Doctors get confused while diagnosing whether brain fever is caused by Japanese encephalitis virus or enterovirus. Initial symptoms of both are similar—high fever, vomiting, unconsciousness and seizure. Both are mostly seen in children because of their low immunity. The only symptomatic difference is that the fever caused by enterovirus stretches up to 15 days as against Japanese encephalitis which lasts about a week.

That’s why doctors have classified all brain fevers under Acute Encephalitis Syndrome (AES).

Enterovirus has taken over Japanese encephalitis virus since 2006. “Till 2005, 30 per cent samples tested positive for Japanese encephalitis virus in Uttar Pradesh. This has been only six per cent following the vaccination programme,” says K P Kushwaha, head of BRDMC’s paediatric department. He has been instrumental in highlighting the prevalence of enterovirus. Lab tests by Sanjay Gandhi Post-Graduate Institute of medical sciences in Lucknow and National Defence Lab in Gwalior confirmed this.

NIV non-committal

Despite this, scientists at the National Institute of Virology (NIV), the apex body to test pathogens in the country, are reluctant to say enterovirus afflicts the state more than Japanese encephalitis virus. The reason perhaps is its own test results. NIV conducts two tests to detect the virus. The first tests the cerebrospinal fluid (CSF), that is the fluid of the spinal cord, as the virus reaches the brain through it. The second tests rectal swabs. For three consecutive years NIV tested CSF and rectal swabs of brain fever patients. Results showed a big disparity.

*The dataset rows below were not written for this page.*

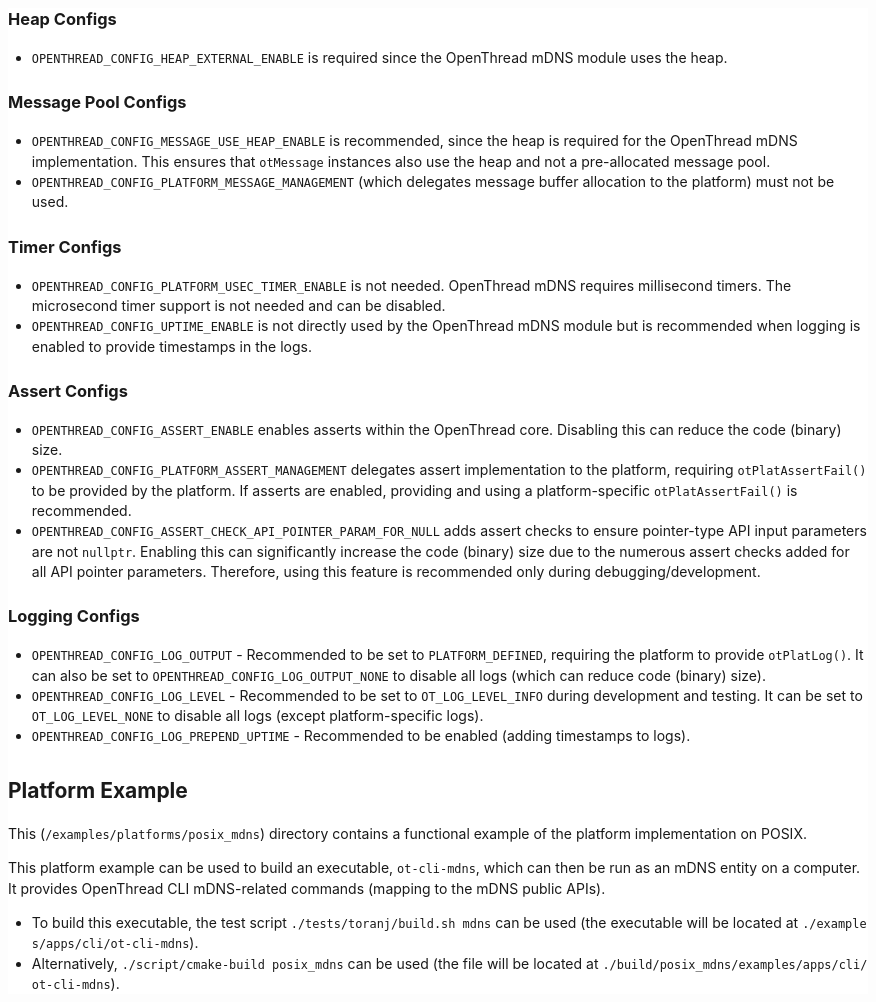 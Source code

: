 ### Heap Configs

- `OPENTHREAD_CONFIG_HEAP_EXTERNAL_ENABLE` is required since the OpenThread mDNS module uses the heap.

### Message Pool Configs

- `OPENTHREAD_CONFIG_MESSAGE_USE_HEAP_ENABLE` is recommended, since the heap is required for the OpenThread mDNS implementation. This ensures that `otMessage` instances also use the heap and not a pre-allocated message pool.
- `OPENTHREAD_CONFIG_PLATFORM_MESSAGE_MANAGEMENT` (which delegates message buffer allocation to the platform) must not be used.

### Timer Configs

- `OPENTHREAD_CONFIG_PLATFORM_USEC_TIMER_ENABLE` is not needed. OpenThread mDNS requires millisecond timers. The microsecond timer support is not needed and can be disabled.
- `OPENTHREAD_CONFIG_UPTIME_ENABLE` is not directly used by the OpenThread mDNS module but is recommended when logging is enabled to provide timestamps in the logs.

### Assert Configs

- `OPENTHREAD_CONFIG_ASSERT_ENABLE` enables asserts within the OpenThread core. Disabling this can reduce the code (binary) size.
- `OPENTHREAD_CONFIG_PLATFORM_ASSERT_MANAGEMENT` delegates assert implementation to the platform, requiring `otPlatAssertFail()` to be provided by the platform. If asserts are enabled, providing and using a platform-specific `otPlatAssertFail()` is recommended.
- `OPENTHREAD_CONFIG_ASSERT_CHECK_API_POINTER_PARAM_FOR_NULL` adds assert checks to ensure pointer-type API input parameters are not `nullptr`. Enabling this can significantly increase the code (binary) size due to the numerous assert checks added for all API pointer parameters. Therefore, using this feature is recommended only during debugging/development.

### Logging Configs

- `OPENTHREAD_CONFIG_LOG_OUTPUT` - Recommended to be set to `PLATFORM_DEFINED`, requiring the platform to provide `otPlatLog()`. It can also be set to `OPENTHREAD_CONFIG_LOG_OUTPUT_NONE` to disable all logs (which can reduce code (binary) size).
- `OPENTHREAD_CONFIG_LOG_LEVEL` - Recommended to be set to `OT_LOG_LEVEL_INFO` during development and testing. It can be set to `OT_LOG_LEVEL_NONE` to disable all logs (except platform-specific logs).
- `OPENTHREAD_CONFIG_LOG_PREPEND_UPTIME` - Recommended to be enabled (adding timestamps to logs).

## Platform Example

This (`/examples/platforms/posix_mdns`) directory contains a functional example of the platform implementation on POSIX.

This platform example can be used to build an executable, `ot-cli-mdns`, which can then be run as an mDNS entity on a computer. It provides OpenThread CLI mDNS-related commands (mapping to the mDNS public APIs).

- To build this executable, the test script `./tests/toranj/build.sh mdns` can be used (the executable will be located at `./examples/apps/cli/ot-cli-mdns`).
- Alternatively, `./script/cmake-build posix_mdns` can be used (the file will be located at `./build/posix_mdns/examples/apps/cli/ot-cli-mdns`).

The rectal swab showed 15.4 per cent positive cases in 2008, 34.5 per cent in 2009 and 43.7 per cent in 2010. But CSF, the more credible test, showed positive in two per cent cases in 2008, 1.8 per cent in 2009 and 2.3 per cent in 2010.

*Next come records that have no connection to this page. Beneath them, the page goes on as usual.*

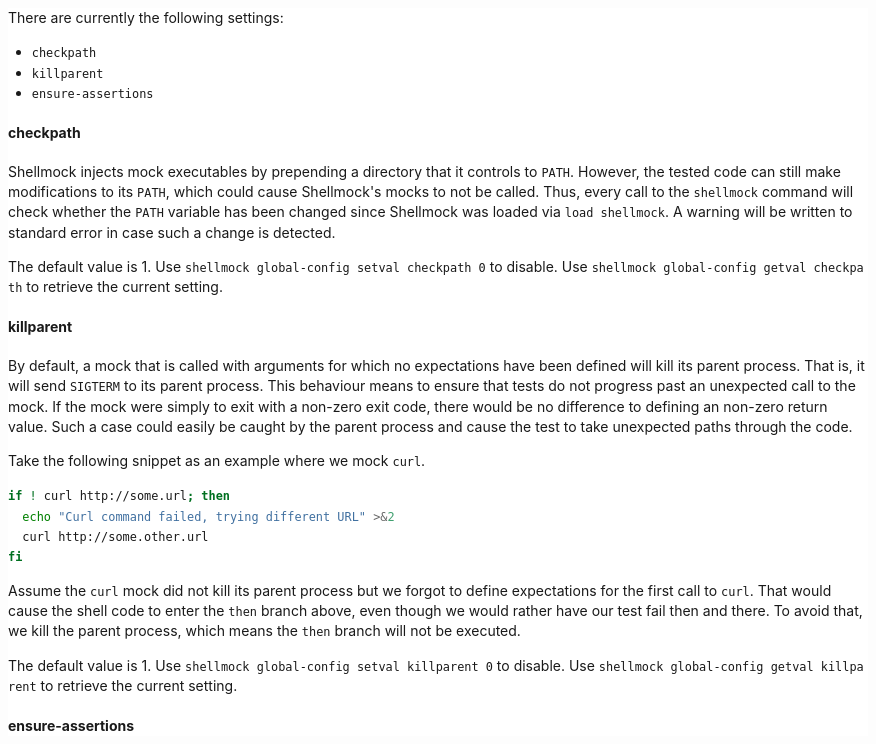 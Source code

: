

There are currently the following settings:

- `checkpath`
- `killparent`
- `ensure-assertions`



#### checkpath

Shellmock injects mock executables by prepending a directory that it controls to
`PATH`.
However, the tested code can still make modifications to its `PATH`, which could
cause Shellmock's mocks to not be called.
Thus, every call to the `shellmock` command will check whether the `PATH`
variable has been changed since Shellmock was loaded via `load shellmock`.
A warning will be written to standard error in case such a change is detected.

The default value is 1.
Use `shellmock global-config setval checkpath 0` to disable.
Use `shellmock global-config getval checkpath` to retrieve the current setting.

#### killparent

By default, a mock that is called with arguments for which no expectations have
been defined will kill its parent process.
That is, it will send `SIGTERM` to its parent process.
This behaviour means to ensure that tests do not progress past an unexpected
call to the mock.
If the mock were simply to exit with a non-zero exit code, there would be no
difference to defining an non-zero return value.
Such a case could easily be caught by the parent process and cause the test to
take unexpected paths through the code.

Take the following snippet as an example where we mock `curl`.

```bash
if ! curl http://some.url; then
  echo "Curl command failed, trying different URL" >&2
  curl http://some.other.url
fi
```

Assume the `curl` mock did not kill its parent process but we forgot to define
expectations for the first call to `curl`.
That would cause the shell code to enter the `then` branch above, even though we
would rather have our test fail then and there.
To avoid that, we kill the parent process, which means the `then` branch will
not be executed.

The default value is 1.
Use `shellmock global-config setval killparent 0` to disable.
Use `shellmock global-config getval killparent` to retrieve the current setting.

#### ensure-assertions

“We are not sure if the enterovirus found in the gastro track is the one which reaches the brain,” says Ashok Pandey, scientist at NIV, Gorakhpur. Not all enteroviruses can penetrate the multiple protective layers of the brain. There is a possibility that the brain fever is caused by other viruses, he adds.

The situation is grim because there is neither a vaccine nor any treatment for enterovirus, says R N Singh, a paediatrician in Gorakhpur. To develop a cure, scientists must identify the virus prevalent in the region. “This is difficult as there are a hundred viruses under the enterovirus group,” says Milind Gore, officer-in-charge of NIV. In 2007, NIV identified two enteroviruses—EV 76 and EV 89. A team from the Centres for Disease Control and Prevention, Atlanta, confirmed their presence in a paper published in 2009. But they are not sure if these cause brain fever.

The way out

Given the high cost, time-consuming procedures and a stringent licensing procedure, government has made little investment in research. “The only way out now is prevention,” says Singh. While mosquito bites transfer Japanese encephalitis virus to the victim, enterovirus enters the body through contaminated water. Singh has adopted Holiya, a village in Kushinagar district (see ‘The model village’), where improved sanitation and hygiene have shown results.

In absence of a cure, doctors at BRDMC joined hands with the administration and non-profits to control the disease. Sanjay Kumar, district magistrate of Gorakhpur, recently formed the Japanese Encephalitis Control Society. It aims to educate people about safe drinking water and cleanliness by screening documentary films and conducting street plays. For the survivors of AES, who suffer from neurological and physical disability, the administration plans to build a special home in the 19 blocks of Gorakhpur commissionary. One such centre will also be at the district level.

While the administration holds the key to eradicating the disease by ensuring a clean environment, it is scientists who need to work overtime to identify the viruses so that a cure can be found.